• MATERIAL SHOWN:
+++++

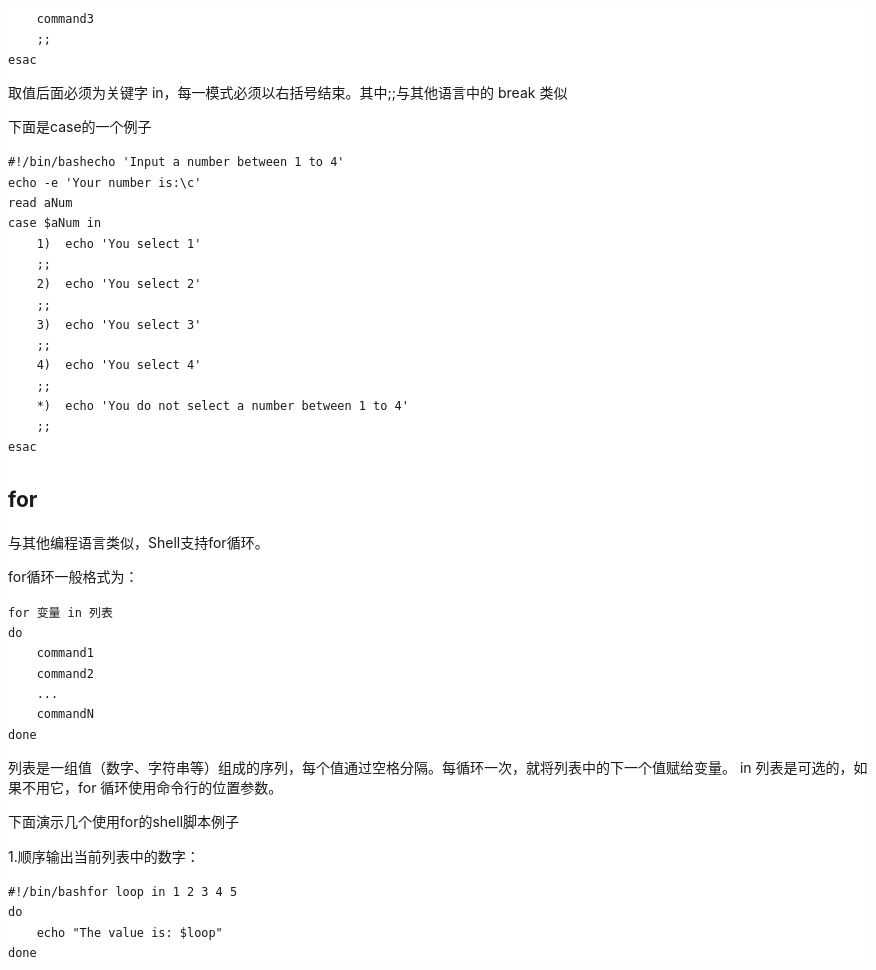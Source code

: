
 ```
    command3
    ;;
esac
```

取值后面必须为关键字 in，每一模式必须以右括号结束。其中;;与其他语言中的 break 类似

下面是case的一个例子

```
#!/bin/bashecho 'Input a number between 1 to 4'
echo -e 'Your number is:\c'
read aNum
case $aNum in
    1)  echo 'You select 1'
    ;;
    2)  echo 'You select 2'
    ;;
    3)  echo 'You select 3'
    ;;
    4)  echo 'You select 4'
    ;;
    *)  echo 'You do not select a number between 1 to 4'
    ;;
esac
```

## for

与其他编程语言类似，Shell支持for循环。

for循环一般格式为：

```
for 变量 in 列表
do
    command1
    command2
    ...
    commandN
done
```

列表是一组值（数字、字符串等）组成的序列，每个值通过空格分隔。每循环一次，就将列表中的下一个值赋给变量。
in 列表是可选的，如果不用它，for 循环使用命令行的位置参数。

 

下面演示几个使用for的shell脚本例子

1.顺序输出当前列表中的数字：

```
#!/bin/bashfor loop in 1 2 3 4 5
do
    echo "The value is: $loop"
done
```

+++++

• TASK TO CARRY OUT:
Going through the entries above, show each line that contains "between".

• SOLVED EXERCISE:
#!/bin/bashecho 'Input a number between 1 to 4'
    *)  echo 'You do not select a number between 1 to 4'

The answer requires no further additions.